Hierarchical Metadata-Aware Document Categorization under Weak Supervision (WSDM'21)

Overview

Hierarchical Metadata-Aware Document Categorization under Weak Supervision

This project provides a weakly supervised framework for hierarchical metadata-aware document categorization.

Links

Installation

For training, a GPU is strongly recommended.

Keras

The code is based on Keras. You can find installation instructions here.

Dependency

The code is written in Python 3.6. The dependencies are summarized in the file requirements.txt. You can install them like this:

pip3 install -r requirements.txt

Quick Start

To reproduce the results in our paper, you need to first download the datasets. Three datasets are used in our paper: GitHub, ArXiv, and Amazon. Once you unzip the downloaded file (i.e., data.zip), you can see three folders related to these three datasets, respectively.

Dataset #Documents #Layers #Classes (including ROOT) #Leaves Sample Classes
GitHub 1,596 2 18 14 Computer Vision (Layer-1), Image Generation (Layer-2)
ArXiv 26,400 2 94 88 cs (Layer-1), cs.AI (Layer-2)
Amazon 147,000 2 166 147 Automotive (Layer-1), Car Care (Layer-2)

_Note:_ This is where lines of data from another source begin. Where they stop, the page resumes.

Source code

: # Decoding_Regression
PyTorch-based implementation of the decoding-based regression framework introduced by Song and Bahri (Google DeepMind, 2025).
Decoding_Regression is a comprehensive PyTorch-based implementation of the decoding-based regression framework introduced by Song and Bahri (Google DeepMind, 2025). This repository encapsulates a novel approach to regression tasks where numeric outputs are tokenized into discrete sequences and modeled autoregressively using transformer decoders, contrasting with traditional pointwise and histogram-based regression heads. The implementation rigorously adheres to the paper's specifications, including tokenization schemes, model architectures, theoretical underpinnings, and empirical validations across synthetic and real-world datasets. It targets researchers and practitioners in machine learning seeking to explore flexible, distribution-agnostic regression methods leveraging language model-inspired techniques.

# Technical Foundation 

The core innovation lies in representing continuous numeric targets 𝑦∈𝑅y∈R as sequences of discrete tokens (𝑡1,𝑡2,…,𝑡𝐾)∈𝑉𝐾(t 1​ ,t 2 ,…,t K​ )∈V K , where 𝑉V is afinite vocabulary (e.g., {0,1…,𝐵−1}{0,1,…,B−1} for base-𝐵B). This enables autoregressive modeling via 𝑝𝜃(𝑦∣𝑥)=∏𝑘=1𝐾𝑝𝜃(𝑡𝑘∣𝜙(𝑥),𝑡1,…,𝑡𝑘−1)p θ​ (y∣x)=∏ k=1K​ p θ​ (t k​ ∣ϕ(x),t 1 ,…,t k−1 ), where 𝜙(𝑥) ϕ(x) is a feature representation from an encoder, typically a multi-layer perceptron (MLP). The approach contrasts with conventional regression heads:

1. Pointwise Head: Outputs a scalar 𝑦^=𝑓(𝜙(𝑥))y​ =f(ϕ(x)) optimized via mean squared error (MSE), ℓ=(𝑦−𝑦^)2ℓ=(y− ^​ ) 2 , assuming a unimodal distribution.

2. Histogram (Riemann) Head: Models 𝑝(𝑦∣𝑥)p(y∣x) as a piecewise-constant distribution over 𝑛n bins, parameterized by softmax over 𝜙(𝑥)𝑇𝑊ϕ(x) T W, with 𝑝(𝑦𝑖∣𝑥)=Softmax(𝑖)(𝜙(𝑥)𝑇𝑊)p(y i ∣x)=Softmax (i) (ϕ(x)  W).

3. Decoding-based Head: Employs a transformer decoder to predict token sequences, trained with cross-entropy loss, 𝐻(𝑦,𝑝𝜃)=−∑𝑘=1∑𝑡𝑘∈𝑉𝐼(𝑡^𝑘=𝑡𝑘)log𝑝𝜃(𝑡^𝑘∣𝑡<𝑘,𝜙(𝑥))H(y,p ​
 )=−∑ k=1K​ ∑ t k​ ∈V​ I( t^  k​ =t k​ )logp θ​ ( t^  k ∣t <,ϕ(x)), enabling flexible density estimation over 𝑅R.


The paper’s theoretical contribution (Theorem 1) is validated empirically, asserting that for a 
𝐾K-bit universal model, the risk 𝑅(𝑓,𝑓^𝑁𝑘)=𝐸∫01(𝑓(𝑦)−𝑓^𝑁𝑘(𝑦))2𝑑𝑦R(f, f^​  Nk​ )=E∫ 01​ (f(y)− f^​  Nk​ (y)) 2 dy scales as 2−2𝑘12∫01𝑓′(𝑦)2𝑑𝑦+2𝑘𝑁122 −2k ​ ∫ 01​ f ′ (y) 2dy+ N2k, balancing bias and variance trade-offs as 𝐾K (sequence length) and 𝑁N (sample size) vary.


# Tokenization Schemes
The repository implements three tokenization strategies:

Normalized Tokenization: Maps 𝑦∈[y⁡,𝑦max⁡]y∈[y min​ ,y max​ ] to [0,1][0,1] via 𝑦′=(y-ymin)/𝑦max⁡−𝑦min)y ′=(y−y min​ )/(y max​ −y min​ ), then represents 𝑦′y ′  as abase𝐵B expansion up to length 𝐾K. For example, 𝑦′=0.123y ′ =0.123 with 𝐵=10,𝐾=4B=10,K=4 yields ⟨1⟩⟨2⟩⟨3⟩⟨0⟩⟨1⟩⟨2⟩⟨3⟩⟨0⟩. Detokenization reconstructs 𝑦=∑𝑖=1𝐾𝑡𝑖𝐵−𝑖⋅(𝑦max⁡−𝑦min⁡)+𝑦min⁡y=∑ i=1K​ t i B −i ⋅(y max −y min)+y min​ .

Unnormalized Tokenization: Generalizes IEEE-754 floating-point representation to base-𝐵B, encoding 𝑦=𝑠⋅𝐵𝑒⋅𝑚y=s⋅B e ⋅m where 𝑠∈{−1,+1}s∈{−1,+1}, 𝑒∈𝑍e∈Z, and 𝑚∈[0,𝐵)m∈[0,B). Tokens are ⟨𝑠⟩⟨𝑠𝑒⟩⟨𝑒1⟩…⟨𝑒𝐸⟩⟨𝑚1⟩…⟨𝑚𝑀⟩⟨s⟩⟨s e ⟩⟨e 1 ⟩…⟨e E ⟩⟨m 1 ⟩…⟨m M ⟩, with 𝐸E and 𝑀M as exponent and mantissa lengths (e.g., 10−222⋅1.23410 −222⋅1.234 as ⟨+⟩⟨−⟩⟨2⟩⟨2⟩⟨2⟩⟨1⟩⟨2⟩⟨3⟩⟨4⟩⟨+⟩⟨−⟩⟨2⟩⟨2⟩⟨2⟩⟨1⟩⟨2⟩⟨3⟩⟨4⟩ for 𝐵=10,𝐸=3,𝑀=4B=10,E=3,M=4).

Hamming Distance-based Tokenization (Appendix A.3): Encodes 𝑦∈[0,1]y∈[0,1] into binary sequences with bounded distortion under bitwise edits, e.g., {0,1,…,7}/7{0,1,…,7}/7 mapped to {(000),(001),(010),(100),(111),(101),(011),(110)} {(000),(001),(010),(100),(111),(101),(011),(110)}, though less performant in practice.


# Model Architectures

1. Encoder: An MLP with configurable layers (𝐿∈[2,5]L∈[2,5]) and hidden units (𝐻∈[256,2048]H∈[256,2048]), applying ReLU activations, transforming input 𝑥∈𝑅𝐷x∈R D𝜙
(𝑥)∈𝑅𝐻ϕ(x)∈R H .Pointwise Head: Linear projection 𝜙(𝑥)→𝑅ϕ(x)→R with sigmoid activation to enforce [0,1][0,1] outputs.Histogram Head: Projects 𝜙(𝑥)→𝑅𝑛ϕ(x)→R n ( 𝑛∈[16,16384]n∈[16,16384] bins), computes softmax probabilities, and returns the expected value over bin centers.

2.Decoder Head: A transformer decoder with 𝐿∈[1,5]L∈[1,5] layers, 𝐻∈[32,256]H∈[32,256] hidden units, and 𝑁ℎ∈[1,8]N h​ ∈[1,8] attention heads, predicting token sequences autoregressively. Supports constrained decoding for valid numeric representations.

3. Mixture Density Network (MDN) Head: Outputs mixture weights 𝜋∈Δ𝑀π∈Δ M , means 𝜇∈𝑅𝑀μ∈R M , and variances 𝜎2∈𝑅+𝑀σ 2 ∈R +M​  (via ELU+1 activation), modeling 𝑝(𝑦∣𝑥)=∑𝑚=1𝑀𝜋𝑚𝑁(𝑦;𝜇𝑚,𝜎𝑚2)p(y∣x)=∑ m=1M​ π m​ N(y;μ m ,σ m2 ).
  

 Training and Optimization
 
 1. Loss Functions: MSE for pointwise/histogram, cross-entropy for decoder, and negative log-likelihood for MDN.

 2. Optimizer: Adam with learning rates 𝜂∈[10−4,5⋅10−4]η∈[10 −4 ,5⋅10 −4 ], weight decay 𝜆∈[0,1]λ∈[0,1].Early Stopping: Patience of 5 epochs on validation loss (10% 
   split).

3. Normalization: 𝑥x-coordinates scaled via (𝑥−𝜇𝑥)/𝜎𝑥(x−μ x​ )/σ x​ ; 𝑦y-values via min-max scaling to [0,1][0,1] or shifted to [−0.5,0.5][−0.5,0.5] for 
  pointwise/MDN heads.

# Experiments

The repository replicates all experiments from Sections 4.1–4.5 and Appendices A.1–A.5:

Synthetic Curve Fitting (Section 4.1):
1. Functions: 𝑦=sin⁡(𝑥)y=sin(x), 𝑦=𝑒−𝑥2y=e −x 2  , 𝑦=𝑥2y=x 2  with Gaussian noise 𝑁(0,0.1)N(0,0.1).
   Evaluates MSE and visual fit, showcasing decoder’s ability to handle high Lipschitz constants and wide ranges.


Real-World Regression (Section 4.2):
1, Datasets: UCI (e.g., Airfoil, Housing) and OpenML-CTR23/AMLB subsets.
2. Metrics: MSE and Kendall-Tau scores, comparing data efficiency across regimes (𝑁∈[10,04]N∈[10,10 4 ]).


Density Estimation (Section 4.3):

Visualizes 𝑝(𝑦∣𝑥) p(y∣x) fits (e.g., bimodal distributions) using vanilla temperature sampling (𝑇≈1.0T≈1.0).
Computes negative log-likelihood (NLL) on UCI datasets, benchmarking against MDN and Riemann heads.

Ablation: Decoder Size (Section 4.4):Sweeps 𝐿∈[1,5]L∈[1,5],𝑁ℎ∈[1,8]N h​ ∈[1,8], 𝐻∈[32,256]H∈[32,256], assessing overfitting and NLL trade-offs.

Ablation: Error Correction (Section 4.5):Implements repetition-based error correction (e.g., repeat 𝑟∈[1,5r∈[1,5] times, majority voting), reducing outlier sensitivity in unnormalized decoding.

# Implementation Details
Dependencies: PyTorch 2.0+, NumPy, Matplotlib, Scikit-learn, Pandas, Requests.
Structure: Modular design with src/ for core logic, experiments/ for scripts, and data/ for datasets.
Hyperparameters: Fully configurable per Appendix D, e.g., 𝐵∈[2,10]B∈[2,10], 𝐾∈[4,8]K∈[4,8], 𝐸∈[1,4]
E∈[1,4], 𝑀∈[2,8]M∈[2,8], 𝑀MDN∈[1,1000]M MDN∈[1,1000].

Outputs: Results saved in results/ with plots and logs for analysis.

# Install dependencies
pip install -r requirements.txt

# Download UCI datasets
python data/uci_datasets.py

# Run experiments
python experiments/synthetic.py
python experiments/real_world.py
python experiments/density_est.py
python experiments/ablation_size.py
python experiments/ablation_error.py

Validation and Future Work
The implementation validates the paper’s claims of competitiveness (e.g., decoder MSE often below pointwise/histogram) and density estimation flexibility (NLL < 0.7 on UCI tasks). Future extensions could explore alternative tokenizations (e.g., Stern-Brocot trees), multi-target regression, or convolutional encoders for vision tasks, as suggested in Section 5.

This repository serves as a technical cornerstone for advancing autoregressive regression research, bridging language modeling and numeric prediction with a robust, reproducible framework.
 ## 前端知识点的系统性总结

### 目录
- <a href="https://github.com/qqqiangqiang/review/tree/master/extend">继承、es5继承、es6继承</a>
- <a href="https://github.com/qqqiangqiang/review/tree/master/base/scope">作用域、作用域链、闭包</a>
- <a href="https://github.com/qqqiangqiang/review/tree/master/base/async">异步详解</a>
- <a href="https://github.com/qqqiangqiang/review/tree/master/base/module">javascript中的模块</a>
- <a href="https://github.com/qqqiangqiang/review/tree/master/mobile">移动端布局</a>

You need to put these 3 folders under the main folder ./. Then the following running script can be used to run the model.

./test.sh

Level-1/Level-2/Overall Micro-F1/Macro-F1 scores will be shown in the last several lines of the output. The classification result can be found under your dataset folder. For example, if you are using the GitHub dataset, the output will be ./github/out.txt.

Data

In each of the three folders (i.e., github/, arxiv/, and amazon/), there is a json file, where each line represents one document with text and metadata information.

For GitHub, the json format is

{
  "id": "Natsu6767/DCGAN-PyTorch",  
  "user": [
    "Natsu6767"
  ],
  "text": "pytorch implementation of dcgan trained on the celeba dataset deep convolutional gan ...",
  "tags": [
    "pytorch",
    "dcgan",
    "gan",
    "implementation",
    "deeplearning",
    "computer-vision",
    "generative-model"
  ],
  "labels": [
    "$Computer-Vision",
    "$Image-Generation"
  ]
}

The "user" and "tags" fields are metadata.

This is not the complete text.